Walker is making this assertion, in 2000, as he himself has commented on and has translated a poem composed in Greek by Aristotle. This is in one of his finest books, Rhetoric and Poetics in Antiquity. There he says:
Aristotle is perhaps no great shakes as a poet, but the basic operation of his song is of a piece with what we have observed already in Alcaeus, Sappho, Pindar, and Solon. (And one should not forget that Aristotle was, in fact, admired in antiquity for his literary skill.) The art or technê that describes the principles of this song’s argumentation is clearly rhetoric, as Aristotle understands it, supplemented by the principles of versification, music, and song performance.
So to know Aristotle’s poem, we might do well, if Walker is right, to know others who wrote Greek and were influences, literary influences, not only on Aristotle but on his audience. His poetry is “art” and more, art as argument. More context is required. More Greek is needed to know what he is doing or at the very least perhaps is intending to do to his readers, perhaps even to us, to you also, and to me too, if we can really count ourselves as reading Aristotle’s poetry.
Let’s look at the letters at least.
And let’s recall how many now have known this poem in English translation. Already at this blog we’ve considered these. The rendering by Andrew L. Ford:
The translation by “-R”:
The same lines different by Christopher North:
Now, we might consider more in this very post. Are we reading Aristotle’s poetry really?
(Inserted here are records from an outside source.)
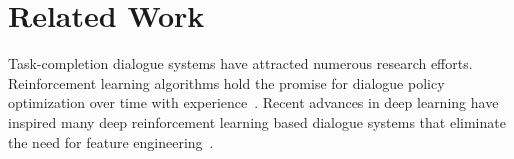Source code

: \documentclass[11pt,letterpaper]{article}
\begin{document}


\section{Related Work}
Task-completion dialogue systems have attracted numerous research efforts. Reinforcement learning algorithms hold the promise for dialogue policy optimization over time with experience~\cite{DBLP:conf/icassp/SchefflerY00,DBLP:journals/taslp/LevinPE00,DBLP:journals/pieee/YoungGTW13,williams2017hybrid}. Recent advances in deep learning have inspired many deep reinforcement learning based dialogue systems that eliminate the need for feature engineering~\cite{su2016continuously,cuayahuitl2017simpleds,williams2017hybrid,Dhingra17EndToEnd,li2017end}.
\end{document}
We might also consider this one English version by J. A. Symonds:
And one Diogenes Laertios has that this way:
O Virtue, won by earnest strife,
And holding out the noblest prize
That ever gilded earthly life,
Or drew it on to seek the skies;
For thee what son of Greece would not
Deem it an enviable lot,
To live the life, to die the death
That fears no weary hour, shrinks from no fiery breath?
Such fruit hast thou of heavenly bloom,
A lure more rich than golden heap,
More tempting than the joys of home,
More bland than spell of soft-eyed sleep.
For thee Alcides, son of Jove,
And the twin boys of Leda strove,
With patient toil and sinewy might,
Thy glorious prize to grasp, to reach thy lofty height.
Achilles, Ajax, for thy love
Descended to the realms of night;
Atarneus’ King thy vision drove,
To quit for aye the glad sun-light,
Therefore, to memory’s daughters dear,
His deathless name, his pure career,
Live shrined in song, and link’d with awe,
The awe of Xenian Jove, and faithful friendship’s law.
Here is David A. Campbell, whose work became part of the Loeb Classical Library:
Here’s the rendering published by William D. Furley and Jan Maarten Bremer:
Finally, we come to Jeffrey Walker’s argument. Aristotle’s poem is rhetoric, an argument. In English, if we also could hear the other Greeks who come before this rhetorical poet, Aristotle might have his poem this way. Here is Walker’s rendering:
And now, problems and all, we might argue, we are reading Aristotle’s poetry of Excellence laborious for mortal kind.